Write each line exactly as it stands, from the line containing "distilled read-out can" through the end of the data.

Rendered images with source text
Start of Block
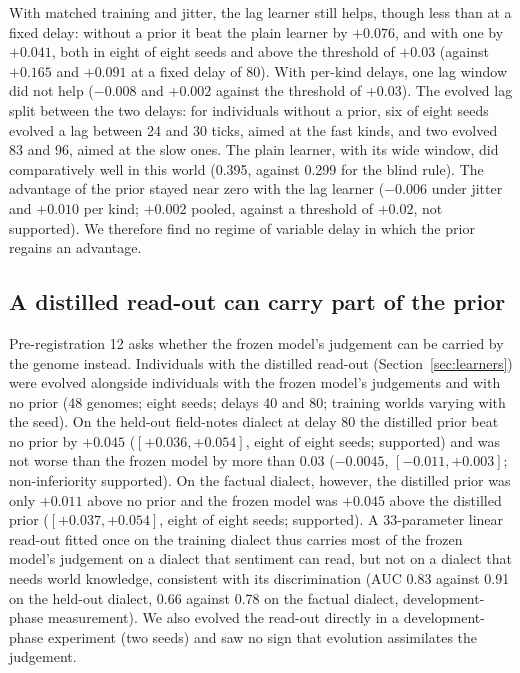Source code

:With matched training and jitter, the lag learner still helps, though less than at a fixed delay: without a prior it beat the plain learner by $+0.076$, and with one by $+0.041$, both in eight of eight seeds and above the threshold of $+0.03$ (against $+0.165$ and $+0.091$ at a fixed delay of 80). With per-kind delays, one lag window did not help ($-0.008$ and $+0.002$ against the threshold of $+0.03$). The evolved lag split between the two delays: for individuals without a prior, six of eight seeds evolved a lag between 24 and 30 ticks, aimed at the fast kinds, and two evolved 83 and 96, aimed at the slow ones. The plain learner, with its wide window, did comparatively well in this world (0.395, against 0.299 for the blind rule). The advantage of the prior stayed near zero with the lag learner ($-0.006$ under jitter and $+0.010$ per kind; $+0.002$ pooled, against a threshold of $+0.02$, not supported). We therefore find no regime of variable delay in which the prior regains an advantage.

\subsection{A distilled read-out can carry part of the prior}
\label{sec:res-distilled}
Pre-registration 12 asks whether the frozen model's judgement can be carried by the genome instead. Individuals with the distilled read-out (Section~\ref{sec:learners}) were evolved alongside individuals with the frozen model's judgements and with no prior (48 genomes; eight seeds; delays 40 and 80; training worlds varying with the seed). On the held-out field-notes dialect at delay 80 the distilled prior beat no prior by $+0.045$ ($[+0.036,+0.054]$, eight of eight seeds; supported) and was not worse than the frozen model by more than $0.03$ ($-0.0045$, $[-0.011,+0.003]$; non-inferiority supported). On the factual dialect, however, the distilled prior was only $+0.011$ above no prior and the frozen model was $+0.045$ above the distilled prior ($[+0.037,+0.054]$, eight of eight seeds; supported). A 33-parameter linear read-out fitted once on the training dialect thus carries most of the frozen model's judgement on a dialect that sentiment can read, but not on a dialect that needs world knowledge, consistent with its discrimination (AUC 0.83 against 0.91 on the held-out dialect, 0.66 against 0.78 on the factual dialect, development-phase measurement). We also evolved the read-out directly in a development-phase experiment (two seeds) and saw no sign that evolution assimilates the judgement.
End of Block
=== WRITTEN RESPONSE ===
\subsection{A distilled read-out can carry part of the prior}
\label{sec:res-distilled}
Pre-registration 12 asks whether the frozen model's judgement can be carried by the genome instead. Individuals with the distilled read-out (Section~\ref{sec:learners}) were evolved alongside individuals with the frozen model's judgements and with no prior (48 genomes; eight seeds; delays 40 and 80; training worlds varying with the seed). On the held-out field-notes dialect at delay 80 the distilled prior beat no prior by $+0.045$ ($[+0.036,+0.054]$, eight of eight seeds; supported) and was not worse than the frozen model by more than $0.03$ ($-0.0045$, $[-0.011,+0.003]$; non-inferiority supported). On the factual dialect, however, the distilled prior was only $+0.011$ above no prior and the frozen model was $+0.045$ above the distilled prior ($[+0.037,+0.054]$, eight of eight seeds; supported). A 33-parameter linear read-out fitted once on the training dialect thus carries most of the frozen model's judgement on a dialect that sentiment can read, but not on a dialect that needs world knowledge, consistent with its discrimination (AUC 0.83 against 0.91 on the held-out dialect, 0.66 against 0.78 on the factual dialect, development-phase measurement). We also evolved the read-out directly in a development-phase experiment (two seeds) and saw no sign that evolution assimilates the judgement.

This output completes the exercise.